Minister Maas, let me begin by thanking you and the German presidency for the opportunity to update the Council on the situation in Libya, in this expanded format.

This important meeting — six months after the Berlin International conference on Libya — brings together Security Council members with the Berlin process participants and offers an opportunity to recommit to the principles agreed in Berlin and enshrined in Security Council resolution 2510.


Time is not on our side in Libya.

The conflict has entered a new phase with foreign interference reaching unprecedented levels, including in the delivery of sophisticated equipment and the number of mercenaries involved in the fighting.

Since my Acting Special Representative last updated the Security Council on 19 May, we have witnessed the retreat of the Libyan National Army’s frontlines in Tripoli, the take-over by Government of National Accord of Al-Wutiya airbase, Tarhouna and Bani Walid.  

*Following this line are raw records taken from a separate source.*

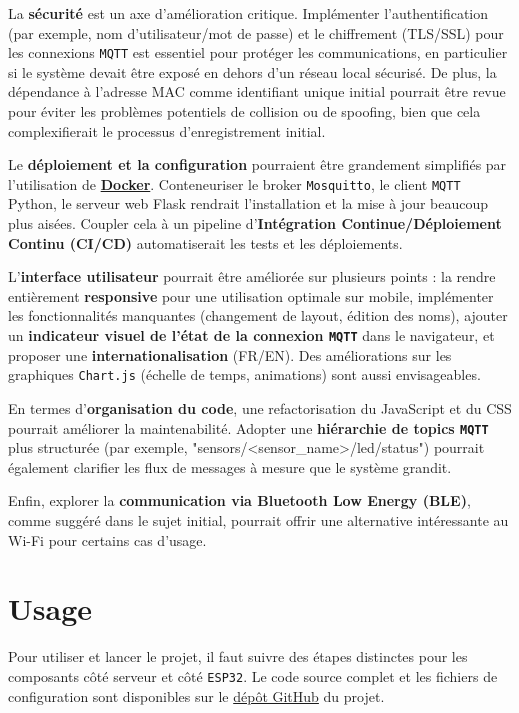 \documentclass[12pt]{article}
\begin{document}
La \textbf{sécurité} est un axe d'amélioration critique. Implémenter l'authentification (par exemple, nom d'utilisateur/mot de passe) et le chiffrement (TLS/SSL) pour les connexions \texttt{MQTT} est essentiel pour protéger les communications, en particulier si le système devait être exposé en dehors d'un réseau local sécurisé. De plus, la dépendance à l'adresse MAC comme identifiant unique initial pourrait être revue pour éviter les problèmes potentiels de collision ou de spoofing, bien que cela complexifierait le processus d'enregistrement initial.

Le \textbf{déploiement et la configuration} pourraient être grandement simplifiés par l'utilisation de \textbf{\href{https://www.docker.com/}{Docker}}. Conteneuriser le broker \texttt{Mosquitto}, le client \texttt{MQTT} Python, le serveur web Flask rendrait l'installation et la mise à jour beaucoup plus aisées. Coupler cela à un pipeline d'\textbf{Intégration Continue/Déploiement Continu (CI/CD)} automatiserait les tests et les déploiements.

L'\textbf{interface utilisateur} pourrait être améliorée sur plusieurs points : la rendre entièrement \textbf{responsive} pour une utilisation optimale sur mobile, implémenter les fonctionnalités manquantes (changement de layout, édition des noms), ajouter un \textbf{indicateur visuel de l'état de la connexion \texttt{MQTT}} dans le navigateur, et proposer une \textbf{internationalisation} (FR/EN). Des améliorations sur les graphiques \texttt{Chart.js} (échelle de temps, animations) sont aussi envisageables.

En termes d'\textbf{organisation du code}, une refactorisation du JavaScript et du CSS pourrait améliorer la maintenabilité. Adopter une \textbf{hiérarchie de topics \texttt{MQTT}} plus structurée (par exemple, "sensors/<sensor\_name>/led/status") pourrait également clarifier les flux de messages à mesure que le système grandit.

Enfin, explorer la \textbf{communication via Bluetooth Low Energy (BLE)}, comme suggéré dans le sujet initial, pourrait offrir une alternative intéressante au Wi-Fi pour certains cas d'usage.

\section{Usage}

Pour utiliser et lancer le projet, il faut suivre des étapes distinctes pour les composants côté serveur et côté \texttt{ESP32}. Le code source complet et les fichiers de configuration sont disponibles sur le \href{https://github.com/GreengagePlum/Project-IOT}{dépôt GitHub} du projet.
\end{document}
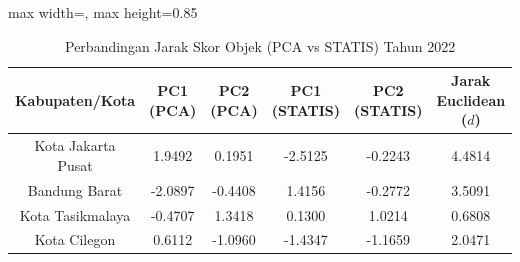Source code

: \begin{table}[H]
\centering
\caption{Perbandingan Jarak Skor Objek (PCA vs STATIS) Tahun 2022} \label{tab:sample1jarak_skor_2022}
\begin{adjustbox}{max width=\textwidth, max height=0.85\textheight}
\begin{tabular}{|c|c|c|c|c|c|}
\hline
\textbf{Kabupaten/Kota} & \textbf{PC1 (PCA)} & \textbf{PC2 (PCA)} & \textbf{PC1 (STATIS)} & \textbf{PC2 (STATIS)} & \textbf{Jarak Euclidean ($d$)} \\
\hline
Kota Jakarta Pusat & 1.9492 & 0.1951 & -2.5125 & -0.2243 & 4.4814 \\
Bandung Barat & -2.0897 & -0.4408 & 1.4156 & -0.2772 & 3.5091 \\
Kota Tasikmalaya & -0.4707 & 1.3418 & 0.1300 & 1.0214 & 0.6808 \\
Kota Cilegon & 0.6112 & -1.0960 & -1.4347 & -1.1659 & 2.0471 \\
\hline
\end{tabular}
\end{adjustbox}
\end{table}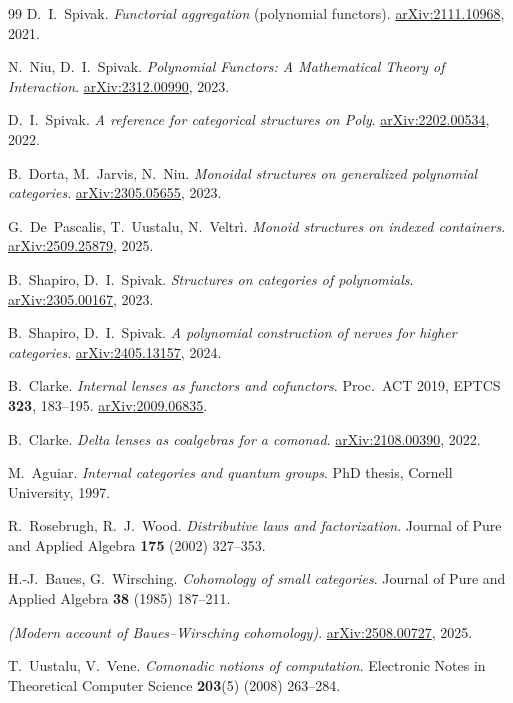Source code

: \documentclass[11pt,a4paper]{book}
\theoremstyle{plain}
\theoremstyle{definition}
\theoremstyle{remark}
\begin{document}
\begin{thebibliography}{99}
 D.~I.~Spivak.
\emph{Functorial aggregation} (polynomial functors).
\href{https://arxiv.org/abs/2111.10968}{arXiv:2111.10968}, 2021.

 N.~Niu, D.~I.~Spivak.
\emph{Polynomial Functors: A Mathematical Theory of Interaction}.
\href{https://arxiv.org/abs/2312.00990}{arXiv:2312.00990}, 2023.

 D.~I.~Spivak.
\emph{A reference for categorical structures on \textup{Poly}}.
\href{https://arxiv.org/abs/2202.00534}{arXiv:2202.00534}, 2022.

 B.~Dorta, M.~Jarvis, N.~Niu.
\emph{Monoidal structures on generalized polynomial categories}.
\href{https://arxiv.org/abs/2305.05655}{arXiv:2305.05655}, 2023.

 G.~De~Pascalis, T.~Uustalu, N.~Veltr\`i.
\emph{Monoid structures on indexed containers}.
\href{https://arxiv.org/abs/2509.25879}{arXiv:2509.25879}, 2025.

 B.~Shapiro, D.~I.~Spivak.
\emph{Structures on categories of polynomials}.
\href{https://arxiv.org/abs/2305.00167}{arXiv:2305.00167}, 2023.

 B.~Shapiro, D.~I.~Spivak.
\emph{A polynomial construction of nerves for higher categories}.
\href{https://arxiv.org/abs/2405.13157}{arXiv:2405.13157}, 2024.

 B.~Clarke.
\emph{Internal lenses as functors and cofunctors}.
Proc.\ ACT 2019, EPTCS \textbf{323}, 183--195.
\href{https://arxiv.org/abs/2009.06835}{arXiv:2009.06835}.

 B.~Clarke.
\emph{Delta lenses as coalgebras for a comonad}.
\href{https://arxiv.org/abs/2108.00390}{arXiv:2108.00390}, 2022.

 M.~Aguiar.
\emph{Internal categories and quantum groups}.
PhD thesis, Cornell University, 1997.

 R.~Rosebrugh, R.~J.~Wood.
\emph{Distributive laws and factorization}.
Journal of Pure and Applied Algebra \textbf{175} (2002) 327--353.

 H.-J.~Baues, G.~Wirsching.
\emph{Cohomology of small categories}.
Journal of Pure and Applied Algebra \textbf{38} (1985) 187--211.

 \emph{(Modern account of Baues--Wirsching cohomology)}.
\href{https://arxiv.org/abs/2508.00727}{arXiv:2508.00727}, 2025.

 T.~Uustalu, V.~Vene.
\emph{Comonadic notions of computation}.
Electronic Notes in Theoretical Computer Science \textbf{203}(5) (2008) 263--284.


\end{thebibliography}
\end{document}
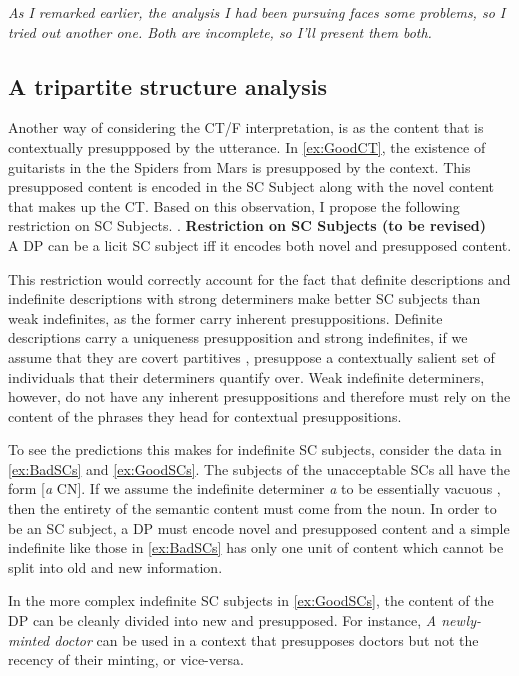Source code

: \documentclass[letterpaper]{article}
\begin{document}
\begin{center}
  \textit{As I remarked earlier, the analysis I had been pursuing faces some problems, so I tried out another one.
    Both are incomplete, so I'll present them both.
  }
\end{center}

\subsection{A tripartite structure analysis}
Another way of considering the CT/F interpretation, is  as the content that is contextually presuppposed by the utterance.
In \ref{ex:GoodCT}, the existence of guitarists in the the Spiders from Mars is presupposed by the context.
This presupposed content is encoded in the SC Subject along with the novel content that makes up the CT.
Based on this observation, I propose the following restriction on SC Subjects.
\ex. \textbf{Restriction on SC Subjects (to be revised)}\\
A DP can be a licit SC subject iff it encodes both novel and presupposed content.

This restriction would correctly account for the fact that definite descriptions and indefinite descriptions with strong determiners make better SC subjects than weak indefinites, as the former carry inherent presuppositions.
Definite descriptions carry a uniqueness presupposition and strong indefinites, if we assume that they are covert partitives \parencite{fintel2004minimal}, presuppose a contextually salient set of individuals that their determiners quantify over.
Weak indefinite determiners, however, do not have any inherent presuppositions and therefore must rely on the content of the phrases they head for contextual presuppositions.

To see the predictions this makes for indefinite SC subjects, consider the data in \ref{ex:BadSCs} and \ref{ex:GoodSCs}.
The subjects of the unacceptable SCs all have the form [\textit{a} CN].
If we assume the indefinite determiner \textit{a} to be essentially vacuous \parencite{heim1982semantics}, then the entirety of the semantic content must come from the noun.
In order to be an SC subject, a DP must encode novel and presupposed content and a simple indefinite like those in \ref{ex:BadSCs} has only one unit of content which cannot be split into old and new information.

In the more complex indefinite SC subjects in \ref{ex:GoodSCs}, the content of the DP can be cleanly divided into new and presupposed.
For instance, \textit{A newly-minted doctor} can be used in a context that presupposes doctors but not the recency of their minting, or vice-versa.
\end{document}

GNA units, with significant external support, continued their advance eastward, and are now 25 km west of Sirte, after two previous attempts to gain control of the city.  The situation on the frontlines has been mostly quiet since 10 June. 

However, we are very concerned about the alarming military build-up around the city, and the high-level of direct foreign interference in the conflict in violation of the UN arms embargo, UN Security Council resolutions, and the commitments made by Member States in Berlin.  

In addition, on Sunday, 5 July, unidentified air force planes launched an attack on Al-Wutiya airbase.

In this gloomy context, all opportunities to unblock the political stalemate must be seized.  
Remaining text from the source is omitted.